Hexaware Quantitative Aptitude Questions And Answers
Hexaware Quantitative Aptitude MCQs : This section focuses on "Quantitative Aptitude" for Hexaware Exam. These Quantitative Aptitude MCQs are asked in previous Hexaware placements/recruitment exams and will help you to prepare for upcoming Hexaware drives.
1. I make a profit of 20% by selling an article. What would be the profit percent if it were calculated on the selling price instead of the cost price?
Explanation: Let us assume
Cost Price = 100
Then 20% of profit means
Selling Price is = 120.
Now, Profit %, if it was calculated on SP, will be
20/120 × = 16.67%.
2. If log10 (87.5) = 1.9421, then the number of digits in (875)^10 is?
Explanation: X = (875)^10 = (87.5 x 10)^10
Therefore, log10 (X) = 10(log10 (87.5) + 1)
= 10(1.9421 + 1)
= 10(2.9421) = 29.421
X = antilog(29.421)
Therefore, number of digits in X = 30.
3. How many parallelograms will be formed if 7 parallel horizontal lines intersect 6 parallel vertical lines?
Explanation: Parallelograms are formed when any two pairs of parallel lines (where each pair is not parallel to the other pair) intersect. Hence, the given problem can be considered as selecting pairs of lines from the given 2 sets of parallel lines. Therefore, the total number of parallelograms formed = 7C2 x 6C2 = 315
4. Prasanth bought 20kg of rice at rupees 30 per kg and 40 kg of rice at 35 rupees per kg. Now he sold the entire lot at 45 rupees per kg. Find the amount of loss and profit made by Prasanth.
Explanation: Total cost price = 20*30 + 40*35 = 2000
Total selling price = 45*60 = 2700
Hence, Profit made by Prasanth = 700 Rupees.
5. Without any stoppage, a person travels a certain distance at an average speed of 42 km/h, and with stoppages he covers the same distance at an average speed of 28 km/h. How many minutes per hour does he stop?
Explanation: Let the total distance to be covered is 84 kms.
Time taken to cover the distance without stoppage = 84 / 42 hrs = 2 hrs
Time taken to cover the distance with stoppage = 84 / 28 = 3 hrs.
Thus, he takes 60 minutes to cover the same distance with stoppage.
Therefore, in 1 hour he stops for 20 minutes.

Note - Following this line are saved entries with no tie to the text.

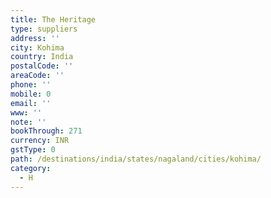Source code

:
 ```yaml
---
title: The Heritage
type: suppliers
address: ''
city: Kohima
country: India
postalCode: ''
areaCode: ''
phone: ''
mobile: 0
email: ''
www: ''
note: ''
bookThrough: 271
currency: INR
gstType: 0
path: /destinations/india/states/nagaland/cities/kohima/
category:
  - H
---
```


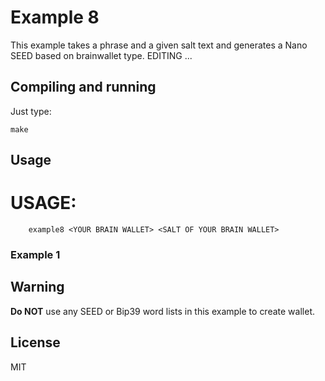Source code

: # Example 8

This example takes a phrase and a given salt text and generates a Nano SEED based on brainwallet type.
EDITING ...

## Compiling and running

Just type:

```
make
```

## Usage

USAGE:
======
        example8 <YOUR BRAIN WALLET> <SALT OF YOUR BRAIN WALLET>

### Example 1


## Warning

**Do NOT** use any SEED or Bip39 word lists in this example to create wallet.

## License

MIT

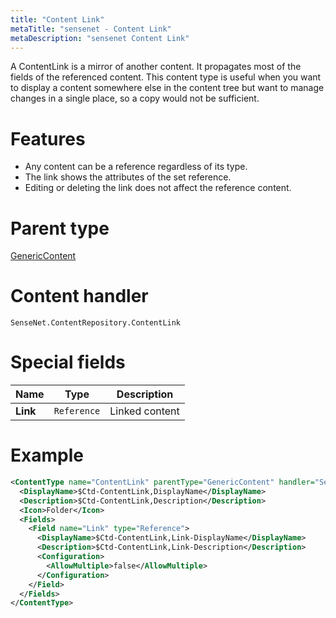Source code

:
 ```yaml
---
title: "Content Link"
metaTitle: "sensenet - Content Link"
metaDescription: "sensenet Content Link"
---
```


A ContentLink is a mirror of another content. It propagates most of the fields of the referenced content. This content type is useful when you want to display a content somewhere else in the content tree but want to manage changes in a single place, so a copy would not be sufficient.

# Features

- Any content can be a reference regardless of its type.
- The link shows the attributes of the set reference.
- Editing or deleting the link does not affect the reference content.

# Parent type

[GenericContent](/concepts/content-types/01-generic-content)

# Content handler

`SenseNet.ContentRepository.ContentLink`

# Special fields

| Name     | Type        | Description    |
| -------- | ----------- | -------------- |
| **Link** | `Reference` | Linked content |

# Example

```xml
<ContentType name="ContentLink" parentType="GenericContent" handler="SenseNet.ContentRepository.ContentLink" xmlns="http://schemas.sensenet.com/SenseNet/ContentRepository/ContentTypeDefinition">
  <DisplayName>$Ctd-ContentLink,DisplayName</DisplayName>
  <Description>$Ctd-ContentLink,Description</Description>
  <Icon>Folder</Icon>
  <Fields>
    <Field name="Link" type="Reference">
      <DisplayName>$Ctd-ContentLink,Link-DisplayName</DisplayName>
      <Description>$Ctd-ContentLink,Link-Description</Description>
      <Configuration>
        <AllowMultiple>false</AllowMultiple>
      </Configuration>
    </Field>
  </Fields>
</ContentType>
```
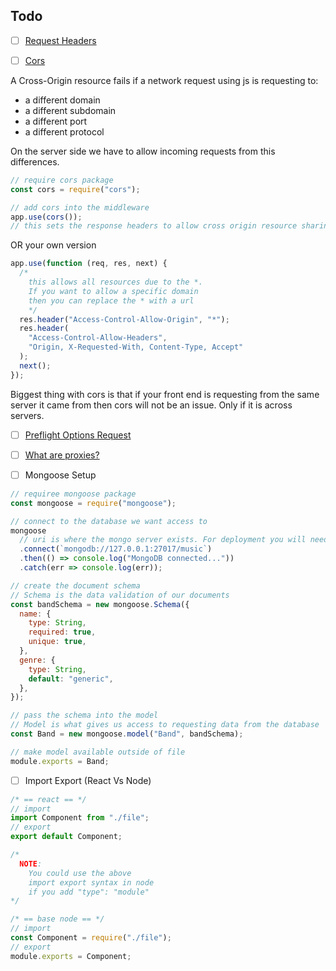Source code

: ## Todo

- [ ] [Request Headers](https://developer.mozilla.org/en-US/docs/Web/HTTP/Headers)

- [ ] [Cors](https://developer.mozilla.org/en-US/docs/Web/HTTP/CORS)

A Cross-Origin resource fails if a network request using js is requesting to:

- a different domain
- a different subdomain
- a different port
- a different protocol

On the server side we have to allow incoming requests from this differences.

```js
// require cors package
const cors = require("cors");

// add cors into the middleware
app.use(cors());
// this sets the response headers to allow cross origin resource sharing
```

OR your own version

```js
app.use(function (req, res, next) {
  /* 
    this allows all resources due to the *. 
    If you want to allow a specific domain
    then you can replace the * with a url 
    */
  res.header("Access-Control-Allow-Origin", "*");
  res.header(
    "Access-Control-Allow-Headers",
    "Origin, X-Requested-With, Content-Type, Accept"
  );
  next();
});
```

Biggest thing with cors is that if your front end is requesting from the same server it came from then cors will not be an issue. Only if it is across servers.

- [ ] [Preflight Options Request](https://developer.mozilla.org/en-US/docs/Glossary/Preflight_request)

- [ ] [What are proxies?](https://www.cloudflare.com/learning/cdn/glossary/reverse-proxy/)

- [ ] Mongoose Setup

```js
// requiree mongoose package
const mongoose = require("mongoose");

// connect to the database we want access to
mongoose
  // uri is where the mongo server exists. For deployment you will need to have a deployed mongodb database. Check out atlas.
  .connect(`mongodb://127.0.0.1:27017/music`)
  .then(() => console.log("MongoDB connected..."))
  .catch(err => console.log(err));

// create the document schema
// Schema is the data validation of our documents
const bandSchema = new mongoose.Schema({
  name: {
    type: String,
    required: true,
    unique: true,
  },
  genre: {
    type: String,
    default: "generic",
  },
});

// pass the schema into the model
// Model is what gives us access to requesting data from the database
const Band = new mongoose.model("Band", bandSchema);

// make model available outside of file
module.exports = Band;
```

- [ ] Import Export (React Vs Node)

```js
/* == react == */
// import
import Component from "./file";
// export
export default Component;

/* 
  NOTE: 
    You could use the above 
    import export syntax in node 
    if you add "type": "module" 
*/

/* == base node == */
// import
const Component = require("./file");
// export
module.exports = Component;
```
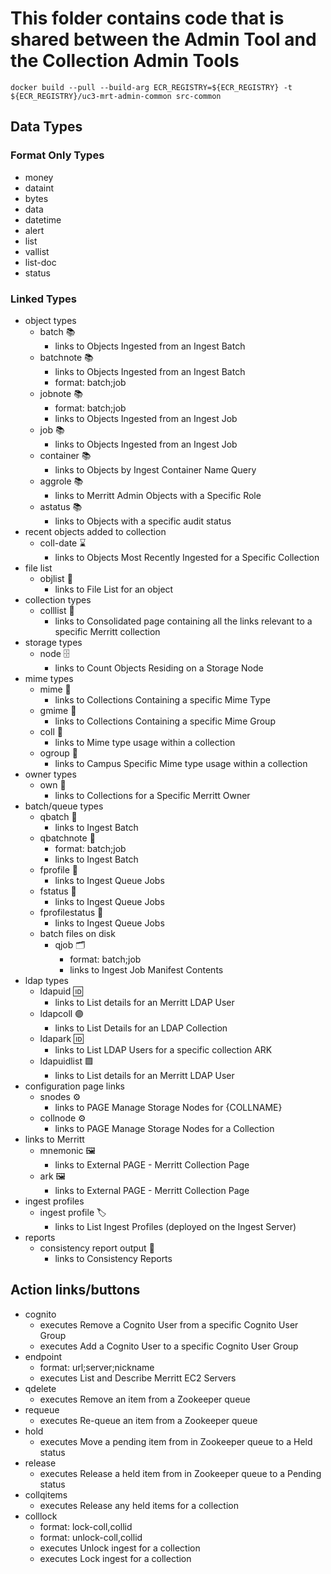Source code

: # This folder contains code that is shared between the Admin Tool and the Collection Admin Tools

```
docker build --pull --build-arg ECR_REGISTRY=${ECR_REGISTRY} -t ${ECR_REGISTRY}/uc3-mrt-admin-common src-common
```

## Data Types

### Format Only Types
- money
- dataint
- bytes
- data
- datetime
- alert
- list
- vallist
- list-doc
- status

### Linked Types
- object types
  - batch 📚
    - links to Objects Ingested from an Ingest Batch
  - batchnote 📚
    - links to Objects Ingested from an Ingest Batch
    - format: batch;job
  - jobnote 📚
    - format: batch;job
    - links to Objects Ingested from an Ingest Job
  - job 📚
    - links to Objects Ingested from an Ingest Job
  - container 📚
    - links to Objects by Ingest Container Name Query
  - aggrole 📚
    - links to Merritt Admin Objects with a Specific Role
  - astatus 📚
    - links to Objects with a specific audit status
- recent objects added to collection
  - coll-date ⌛
    - links to Objects Most Recently Ingested for a Specific Collection
- file list
  - objlist 📑
    - links to File List for an object
- collection types
  - colllist 🧺
    - links to Consolidated page containing all the links relevant to a specific Merritt collection 
- storage types
  - node 🗄
    - links to Count Objects Residing on a Storage Node
- mime types
  - mime 🎨
    - links to Collections Containing a specific Mime Type
  - gmime 🎨
    - links to Collections Containing a specific Mime Group
  - coll 🎨
    - links to Mime type usage within a collection 
  - ogroup 🎨
    - links to Campus Specific Mime type usage within a collection
- owner types
  - own 🏫
    - links to Collections for a Specific Merritt Owner
- batch/queue types
  - qbatch 🔷
    - links to Ingest Batch
  - qbatchnote 🔷
    - format: batch;job
    - links to Ingest Batch
  - fprofile 🔵
    - links to Ingest Queue Jobs
  - fstatus 🔵
    - links to Ingest Queue Jobs
  - fprofilestatus 🔵
    - links to Ingest Queue Jobs
  - batch files on disk
    - qjob 🗂
      - format: batch;job
      - links to Ingest Job Manifest Contents
- ldap types
  - ldapuid 🆔
    - links to List details for an Merritt LDAP User
  - ldapcoll 🟣
    - links to List Details for an LDAP Collection
  - ldapark 🆔
    - links to List LDAP Users for a specific collection ARK
  - ldapuidlist 🟪
    - links to List details for an Merritt LDAP User
- configuration page links
  - snodes ⚙
    - links to PAGE Manage Storage Nodes for {COLLNAME}
  - collnode ⚙
    - links to PAGE Manage Storage Nodes for a Collection
- links to Merritt
  - mnemonic 🖼
     - links to External PAGE - Merritt Collection Page
  - ark 🖼
    - links to External PAGE - Merritt Collection Page
- ingest profiles
  - ingest profile 🏷
    - links to List Ingest Profiles (deployed on the Ingest Server)
- reports
  - consistency report output 🧪
    - links to Consistency Reports
## Action links/buttons
- cognito
  - executes Remove a Cognito User from a specific Cognito User Group
  - executes Add a Cognito User to a specific Cognito User Group
- endpoint
  - format: url;server;nickname
  - executes List and Describe Merritt EC2 Servers
- qdelete
  - executes Remove an item from a Zookeeper queue
- requeue
  - executes Re-queue an item from a Zookeeper queue
- hold
  - executes Move a pending item from in Zookeeper queue to a Held status
- release
  - executes Release a held item from in Zookeeper queue to a Pending status
- collqitems
  - executes Release any held items for a collection
- colllock
  - format: lock-coll,collid
  - format: unlock-coll,collid
  - executes Unlock ingest for a collection
  - executes Lock ingest for a collection
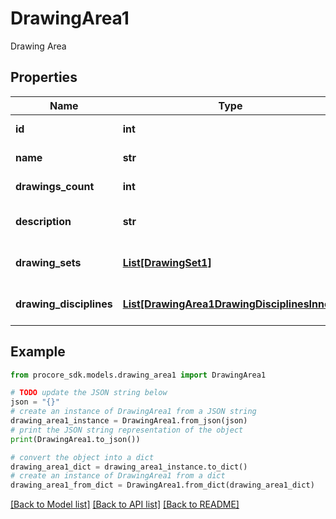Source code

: # DrawingArea1

Drawing Area

## Properties

Name | Type | Description | Notes
------------ | ------------- | ------------- | -------------
**id** | **int** | Drawing Area ID | [optional] 
**name** | **str** | Drawing Area name | [optional] 
**drawings_count** | **int** | Amount of Drawings | [optional] 
**description** | **str** | Drawing Area Description | [optional] 
**drawing_sets** | [**List[DrawingSet1]**](DrawingSet1.md) | Array of Drawing Sets | [optional] 
**drawing_disciplines** | [**List[DrawingArea1DrawingDisciplinesInner]**](DrawingArea1DrawingDisciplinesInner.md) | Array of Drawing Disciplines | [optional] 

## Example

```python
from procore_sdk.models.drawing_area1 import DrawingArea1

# TODO update the JSON string below
json = "{}"
# create an instance of DrawingArea1 from a JSON string
drawing_area1_instance = DrawingArea1.from_json(json)
# print the JSON string representation of the object
print(DrawingArea1.to_json())

# convert the object into a dict
drawing_area1_dict = drawing_area1_instance.to_dict()
# create an instance of DrawingArea1 from a dict
drawing_area1_from_dict = DrawingArea1.from_dict(drawing_area1_dict)
```
[[Back to Model list]](../README.md#documentation-for-models) [[Back to API list]](../README.md#documentation-for-api-endpoints) [[Back to README]](../README.md)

6. If 12% of x is equal to 6% of y, then 18% of x will be equal to how much % of y ?
Explanation: We have ,
12% of X = 6% of Y
=> 2% of X = 1% of Y
=>(2 x 9)% of X = ( 1 x 9)% of Y
Thus, 18% of X = 9% of Y.
7. Walking at the rate of 4 kmph a man cover a certain distance in 2 hr 45 min. Running at a speed of 16.5 kmph the man will cover the same distance in?
Explanation: Distance = Speed × time
Here time = 2hr 45 min = 11/4 hr
Distance = 4×11/4=11 km
New Speed =16.5 kmph
Therefore time = Distance/Speed=11/16.5=40 min.
8. A man walks 6 km at a speed of 1 1/2 kmph, runs 8 km at a speed of 2 kmph and goes by bus another 32 km. Speed of the bus is 8 kmph. Find the average speed of the man.
Explanation: Man walked 6 km at 1.5 kmph, again he walked 8 km at speed of 2 kmph and 32 km at a speed of 8kmph time taken indivisually:
=> 6/1.5 = 4 m
=> 8/2 = 4 m
=> 32/8 = 4 m
Average speed of man= total distance/ total time
=> 46/12 = 3 (5/6)
9. A teacher has to choose the maximum different groups of three students from a total of six students. Of these groups, in how many groups there will be included in a particular student?
Explanation: If students are A, B, C, D, E and F; we can have 6C3 groups in all. However, if we have to count groups in which a particular student (say A) is always selected we would get 5C2 = 10 ways of doing it.
10. Two trains starting at the same time from 2 stations 200 km apart and going in the opposite direction cross each other at a distance of 110 km from one of the stations. What is the ratio of their speeds?
Explanation: By Analyzing the given information
In the same time, they cover 110 km and 90 km respectively.
For the same time, speed and distance are inversely proportional.
So ratio of their speed = 110: 90 = 11: 9.